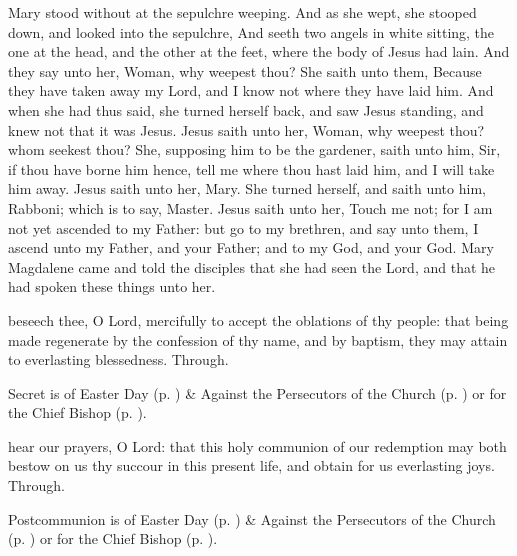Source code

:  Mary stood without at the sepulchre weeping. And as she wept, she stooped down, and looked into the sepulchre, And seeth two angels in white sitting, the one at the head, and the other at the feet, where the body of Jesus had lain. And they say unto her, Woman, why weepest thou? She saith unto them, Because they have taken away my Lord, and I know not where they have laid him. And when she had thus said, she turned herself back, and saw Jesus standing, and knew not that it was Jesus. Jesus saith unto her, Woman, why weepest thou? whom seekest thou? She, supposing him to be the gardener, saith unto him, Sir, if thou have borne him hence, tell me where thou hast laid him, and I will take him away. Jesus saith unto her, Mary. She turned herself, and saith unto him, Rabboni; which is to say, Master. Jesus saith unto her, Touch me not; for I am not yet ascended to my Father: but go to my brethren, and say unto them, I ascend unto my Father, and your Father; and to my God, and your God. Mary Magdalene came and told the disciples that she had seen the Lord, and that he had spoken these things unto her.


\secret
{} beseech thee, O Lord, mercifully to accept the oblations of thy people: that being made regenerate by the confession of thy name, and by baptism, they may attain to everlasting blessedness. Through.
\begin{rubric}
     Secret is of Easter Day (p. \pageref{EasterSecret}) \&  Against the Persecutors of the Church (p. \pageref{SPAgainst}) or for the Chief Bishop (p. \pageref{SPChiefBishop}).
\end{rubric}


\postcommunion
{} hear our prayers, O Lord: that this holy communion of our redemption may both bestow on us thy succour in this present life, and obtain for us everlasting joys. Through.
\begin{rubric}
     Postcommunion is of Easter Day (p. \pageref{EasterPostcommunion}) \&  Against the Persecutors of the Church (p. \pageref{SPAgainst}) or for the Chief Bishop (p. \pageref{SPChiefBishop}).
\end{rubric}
════════════════
* [Problem] Find how many lines above include "SPAgainst"; reply with the number only.

* [Answer for this exercise] 2